Today, Anwar is revered as a founding father of the right-wing paramilitary organization Pemuda Pancasila that grew out of the death squads. The organization is so powerful that its leaders include government ministers, and they are happy to boast about everything from corruption and election rigging to genocide. A regime was founded on crimes against humanity, yet has never been held accountable.

The Indonesian killings of 1965–1966 were an anti-communist purge following a failed coup of the 30 September Movement in Indonesia (also called in Indonesia: the Kudeta). The most widely accepted estimates are that more than 500,000 people were killed. The purge was a pivotal event in the transition to the "New Order"; the Indonesian Communist Party (PKI) was eliminated as a political force, and the upheavals led to the downfall of president Sukarno and the commencement of Suharto's thirty-year presidency.

The failed coup released pent-up communal hatreds which were fanned by the Indonesian Army, which quickly blamed the PKI. Communists were purged from political, social, and military life, and the PKI itself was banned. The massacres began in October 1965, in the weeks following the coup attempt, and reached their peak over the remainder of the year before subsiding in the early months of 1966. They started in the capital, Jakarta, and spread to Central and East Java and, later, Bali. Thousands of local vigilantes and army units killed actual and alleged PKI members. Although killings occurred across Indonesia, the worst were in the PKI strongholds of Central Java, East Java, Bali, and northern Sumatra. It is possible that over one million people were imprisoned at one time or another.

The killings are skipped over in most Indonesian history books and have received little introspection by Indonesians and comparatively little international attention. Satisfactory explanations for the scale and frenzy of the violence have challenged scholars from all ideological perspectives. The possibility of a return to similar upheavals is cited as a factor in the "New Order" administration's political conservatism and tight control of the political system. Vigilance against a perceived communist threat remained a hallmark of Suharto's thirty-year presidency.

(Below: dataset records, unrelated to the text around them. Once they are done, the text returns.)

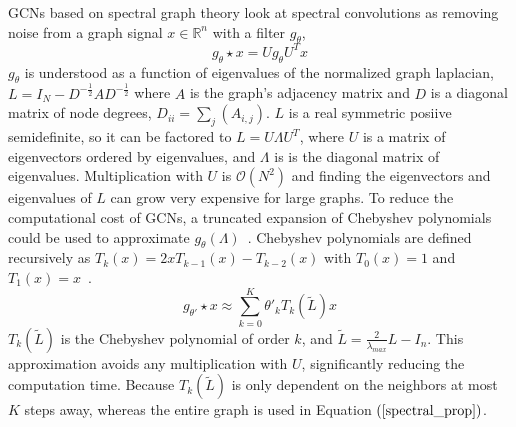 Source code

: GCNs based on spectral graph theory look at spectral convolutions as removing noise from a graph signal $x \in \mathbb{R}^n$ with a filter $g_\theta$,
\setcounter{equation}{0}
\begin{equation}
\label{spectral_prop}
g_\theta \star x = Ug_\theta U^Tx
\end{equation}
$g_\theta$ is understood as a function of eigenvalues of the normalized graph laplacian, $L = I_N - D^{-\frac{1}{2}}AD^{-\frac{1}{2}}$ where $A$ is the graph's adjacency matrix and $D$ is a diagonal matrix of node degrees, $D_{ii} = \sum_{j} (A_{i,j})$. $L$ is a real symmetric posiive semidefinite, so it can be factored to $L = U\Lambda U^T$, where $U$ is a matrix of eigenvectors ordered by eigenvalues, and $\Lambda$ is is the diagonal matrix of eigenvalues. Multiplication with $U$ is $\mathcal{O}(N^2) $ and finding the eigenvectors and eigenvalues of $L$ can grow very expensive for large graphs. To reduce the computational cost of GCNs, a truncated expansion of Chebyshev polynomials could be used to approximate $g_\theta (\Lambda)$~\cite{Defferrard2016}.
Chebyshev polynomials are defined recursively as $T_k(x) = 2xT_{k-1}(x) - T_{k-2}(x)$ with $T_0(x) = 1$ and $T_1(x) = x$~\cite{Hammond2011}.
\begin{equation}
\label{cheby_prop}
g_{\theta'} \star x \approx \sum\limits_{k=0}^{K} \theta'_k T_k (\tilde{L})x
\end{equation}
$T_k(\tilde{L})$ is the Chebyshev polynomial of order $k$, and $\tilde{L} = \frac{2}{\lambda_{max}} L - I_n$. This approximation avoids any multiplication with $U$, significantly reducing the computation time. Because $T_k(\tilde{L})$ is only dependent on the neighbors at most $K$ steps away, whereas the entire graph is used in Equation $(\ref{spectral_prop})$.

A top secret CIA report described the massacre as "one of the worst mass murders of the 20th century."[1]

In some areas, civilian militia knew where to find known Communists and their sympathisers, while in others the Army demanded lists of Communists from village heads.[22] PKI membership was not disguised and most suspects were easily identified within communities.[23] The American Embassy in Jakarta supplied the Indonesian military with lists of up to 5,000 suspected Communists.[24] Although some PKI branches organised resistance and reprisal killings, most went passively to their deaths.[25] Not all victims were PKI members. Often the label "PKI" was used to include anyone to the left of the Indonesian National Party (PNI).[26] In other cases victims were suspected or simply alleged Communists.[10]

Methods of killing included shooting and beheading with Japanese-style samurai swords. Corpses were often thrown into rivers, and at one point officials complained to the Army that the rivers running into the city of Surabaya were clogged with bodies. In areas such as Kediri in East Java, Nahdlatul Ulama youth wing (Ansor) members lined up Communists, cut their throats and disposed of the bodies in rivers.[27] The killings left whole sections of villages empty, and the houses of victims or the interned were looted and often handed over to the military.[26]

Local Chinese were killed in some areas, and their properties looted and burned as a result of anti-Chinese racism on the excuse that Aidit had brought the PKI closer to China.[26] In the predominantly Christian islands of Nusa Tenggara, Christian clergy and teachers suffered at the hands of Muslim youth.[20]

Although there were occasional and isolated flare ups until 1969, the killings largely subsided by March 1966,[28] when either there were no more suspects, or authorities intervened.[29] Solo residents said that exceptionally high flooding in March 1966 of the Solo River, considered mystical by the Javanese, signaled the end of the killings.

There really isn’t much more that I can say except see this movie. When will we ever learn?